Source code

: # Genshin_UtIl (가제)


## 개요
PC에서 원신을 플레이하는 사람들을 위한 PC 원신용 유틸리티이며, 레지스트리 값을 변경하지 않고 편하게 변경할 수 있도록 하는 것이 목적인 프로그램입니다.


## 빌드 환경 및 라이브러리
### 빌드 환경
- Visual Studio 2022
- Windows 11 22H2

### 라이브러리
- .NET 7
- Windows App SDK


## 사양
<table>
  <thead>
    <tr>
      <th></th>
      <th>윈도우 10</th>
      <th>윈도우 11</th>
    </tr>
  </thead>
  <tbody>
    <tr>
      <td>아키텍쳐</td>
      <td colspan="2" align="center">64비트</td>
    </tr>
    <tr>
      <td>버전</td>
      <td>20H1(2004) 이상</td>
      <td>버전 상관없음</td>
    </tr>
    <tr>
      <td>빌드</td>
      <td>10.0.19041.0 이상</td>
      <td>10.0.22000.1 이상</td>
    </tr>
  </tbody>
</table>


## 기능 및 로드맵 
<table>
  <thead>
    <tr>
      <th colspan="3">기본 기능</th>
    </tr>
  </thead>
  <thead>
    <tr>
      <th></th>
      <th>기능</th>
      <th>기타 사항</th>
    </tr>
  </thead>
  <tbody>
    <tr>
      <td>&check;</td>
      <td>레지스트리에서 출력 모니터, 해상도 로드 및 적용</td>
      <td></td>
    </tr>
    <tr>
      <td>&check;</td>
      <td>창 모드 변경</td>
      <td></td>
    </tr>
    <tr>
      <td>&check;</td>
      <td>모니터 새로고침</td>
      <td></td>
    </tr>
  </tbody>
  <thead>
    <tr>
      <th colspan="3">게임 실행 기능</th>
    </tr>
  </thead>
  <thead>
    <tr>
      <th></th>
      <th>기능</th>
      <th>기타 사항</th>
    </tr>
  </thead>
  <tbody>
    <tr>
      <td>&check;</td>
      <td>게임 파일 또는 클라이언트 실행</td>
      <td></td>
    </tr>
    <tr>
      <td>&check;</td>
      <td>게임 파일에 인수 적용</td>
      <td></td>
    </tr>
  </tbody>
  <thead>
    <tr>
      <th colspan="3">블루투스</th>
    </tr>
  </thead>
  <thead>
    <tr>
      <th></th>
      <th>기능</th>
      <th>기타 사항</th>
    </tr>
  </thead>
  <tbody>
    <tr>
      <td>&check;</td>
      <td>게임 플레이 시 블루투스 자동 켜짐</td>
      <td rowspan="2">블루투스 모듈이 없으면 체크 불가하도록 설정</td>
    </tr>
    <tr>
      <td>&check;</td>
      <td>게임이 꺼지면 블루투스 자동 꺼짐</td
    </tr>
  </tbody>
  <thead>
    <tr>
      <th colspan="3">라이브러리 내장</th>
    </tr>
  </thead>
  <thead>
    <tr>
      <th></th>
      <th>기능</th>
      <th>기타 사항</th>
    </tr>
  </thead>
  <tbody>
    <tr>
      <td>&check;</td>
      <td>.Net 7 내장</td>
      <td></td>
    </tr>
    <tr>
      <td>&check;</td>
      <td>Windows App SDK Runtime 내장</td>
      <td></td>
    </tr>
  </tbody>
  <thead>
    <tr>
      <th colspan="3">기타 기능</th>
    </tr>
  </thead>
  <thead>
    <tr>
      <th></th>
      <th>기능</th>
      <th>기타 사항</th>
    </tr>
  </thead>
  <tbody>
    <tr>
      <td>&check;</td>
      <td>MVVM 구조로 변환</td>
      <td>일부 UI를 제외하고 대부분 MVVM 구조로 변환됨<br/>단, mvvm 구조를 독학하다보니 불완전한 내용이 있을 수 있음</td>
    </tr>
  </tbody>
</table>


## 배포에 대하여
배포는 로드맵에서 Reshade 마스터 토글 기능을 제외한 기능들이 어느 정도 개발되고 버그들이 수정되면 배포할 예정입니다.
--------------------------------
Filter the records above for lines with "블루투스".

→ RESPONSE BOX:
      <th colspan="3">블루투스</th>
      <td>게임 플레이 시 블루투스 자동 켜짐</td>
      <td rowspan="2">블루투스 모듈이 없으면 체크 불가하도록 설정</td>
      <td>게임이 꺼지면 블루투스 자동 꺼짐</td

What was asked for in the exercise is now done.